Creating fake output

We then create the fake output, y_fake. The generative process depends on the identification method:

For binary treatments, we draw a treatment effect from a Poisson distribution with mean corresponding to the effect size desired.
For the OLS, we build a generative model that creates fake data based on the formula given and with an effect corresponding to the effect size desired.
For the IV, we use the same method as for the OLS but previously, we modified the value of pollutant concentration through the instrument. The instrument is binary and affects pollutant concentration: \(Poll_{ct}^{fake} = Poll_{ct} + \delta T_{ct} + e_{ct}\), where \(T_{ct}\) is the treatment dummy, \(\delta\) the treatment “intensity” (the iv_strength in our function) and \(e \sim \mathcal{N}(0, 0.1)\) a noise.

We also create a short function to detect a pollutant among independent variables of a formula. We also use this function later. In the present document we only consider CO but we made the function more general.

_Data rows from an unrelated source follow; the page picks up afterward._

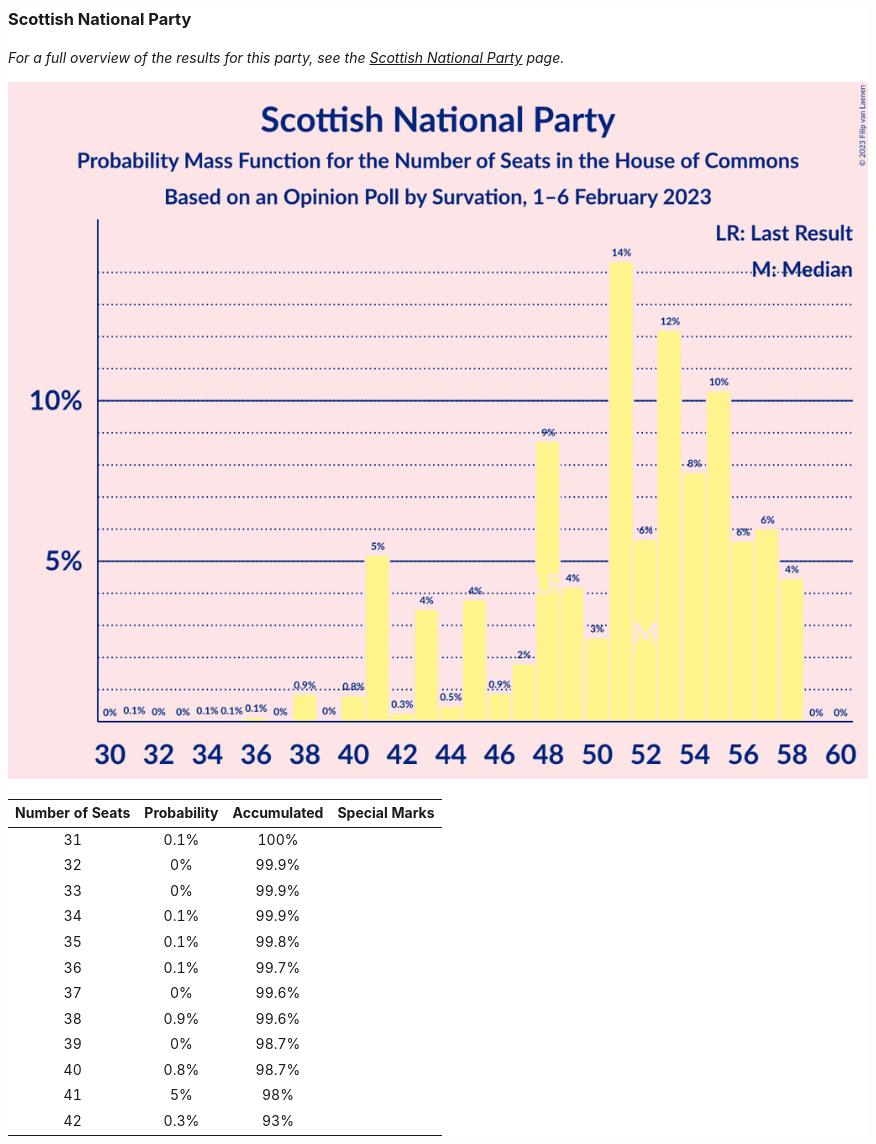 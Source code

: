 ### Scottish National Party

*For a full overview of the results for this party, see the [Scottish National Party](party-scottishnationalparty.html) page.*

![Graph with seats probability mass function not yet produced](2023-02-06-Survation-seats-pmf-scottishnationalparty.png "Seats Probability Mass Function")

| Number of Seats | Probability | Accumulated | Special Marks |
|:---------------:|:-----------:|:-----------:|:-------------:|
| 31 | 0.1% | 100% |  |
| 32 | 0% | 99.9% |  |
| 33 | 0% | 99.9% |  |
| 34 | 0.1% | 99.9% |  |
| 35 | 0.1% | 99.8% |  |
| 36 | 0.1% | 99.7% |  |
| 37 | 0% | 99.6% |  |
| 38 | 0.9% | 99.6% |  |
| 39 | 0% | 98.7% |  |
| 40 | 0.8% | 98.7% |  |
| 41 | 5% | 98% |  |
| 42 | 0.3% | 93% |  |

find_pollutant <- function(formula) {
    pollutants_list <- c("co", "pm10", "pm2.5", "no")
    pollutant <- pollutants_list[pollutants_list %in% all.vars(formula)]
    return(pollutant)
}

create_fake_output <- function(data,
                      percent_effect_size = 0.5,
                      id_method = "reduced_form", 
                      iv_strength = NA, 
                      formula) {
  
  fml <- Formula::as.Formula(formula)
  dep_var <- all.vars(fml)[[1]]
  
  if (id_method == "RDD") {
    
    data <- data %>%
      group_by(.data$city) %>%
      mutate(
        y1 = .data[[dep_var]] -
          rpois(
            n(),
            mean(.data[[dep_var]], na.rm = TRUE) * percent_effect_size / 100
          ) %>% suppressWarnings(), #warnings when is.na(dep_var) eg rpois(1, NA)
        y_fake = .data[["y1"]] * .data[["treated"]] + .data[[dep_var]] * (1 - .data[["treated"]])
      ) %>%
      ungroup()
    
  } else if (id_method == "reduced_form") {

    #Just a different sign
    data <- data %>%
      group_by(.data$city) %>%
      mutate(
        y1 = .data[[dep_var]] +
          rpois(
            n(),
            mean(.data[[dep_var]], na.rm = TRUE) * percent_effect_size / 100
          ) %>% suppressWarnings(), #warnings when is.na(dep_var) eg rpois(1, NA)
        y_fake = .data[["y1"]] * .data[["treated"]] + .data[[dep_var]] * (1 - .data[["treated"]])
      ) %>%
      ungroup()
    
  } else if (id_method %in% c("OLS", "IV")) {
    pollutant <- find_pollutant(fml)
    
    if (id_method == "IV") {
      data[[pollutant]] <- 
        data[[pollutant]] + 
        iv_strength*data[["treated"]] +
        rnorm(data[[pollutant]], 0, 0.1)
      
      #need to withdraw the first stage from the formula and add the pollutant
      parts_formula <- str_split(formula, "\\|")[[1]]
      formula_clean <- str_c(
        parts_formula[1], 
        "+", str_extract(parts_formula[3], "\\b.+(?=~)"),
        "|", parts_formula[2]
      )
    } else {
      formula_clean <- formula
    }
    
    fml <- Formula::as.Formula(formula_clean)
    reg <- feols(data = data, fml = fml, combine.quick=FALSE)
    reg$coefficients[[pollutant]] <- mean(data[[dep_var]])*percent_effect_size/100  
    #to get beta as the increase in percent
    res <- reg$residuals
    
    data[["y_fake"]] <- predict(reg, data) + rnorm(res, mean(res), sd = sd(res))
    # data[["y1"]] <- ifelse(data[["y1"]] < 0, 0, data[["y1"]])
  } 
  
  return(data)
}

The proportion of treated observations corresponds to the ratio of the number of orange dots and the total number of dots.

Estimating the model

We can then estimate our model and retrieve the point estimate, p-value, standard error, number of observations and f-stat. The model should be specified in a three part formula as follows: y ~ x | fixed effects | endo_var ~ instrument. If one does not want to set fixed effects, a 0 should be put in the second part of the formula: y ~ x | 0 | endo_var ~ instrument.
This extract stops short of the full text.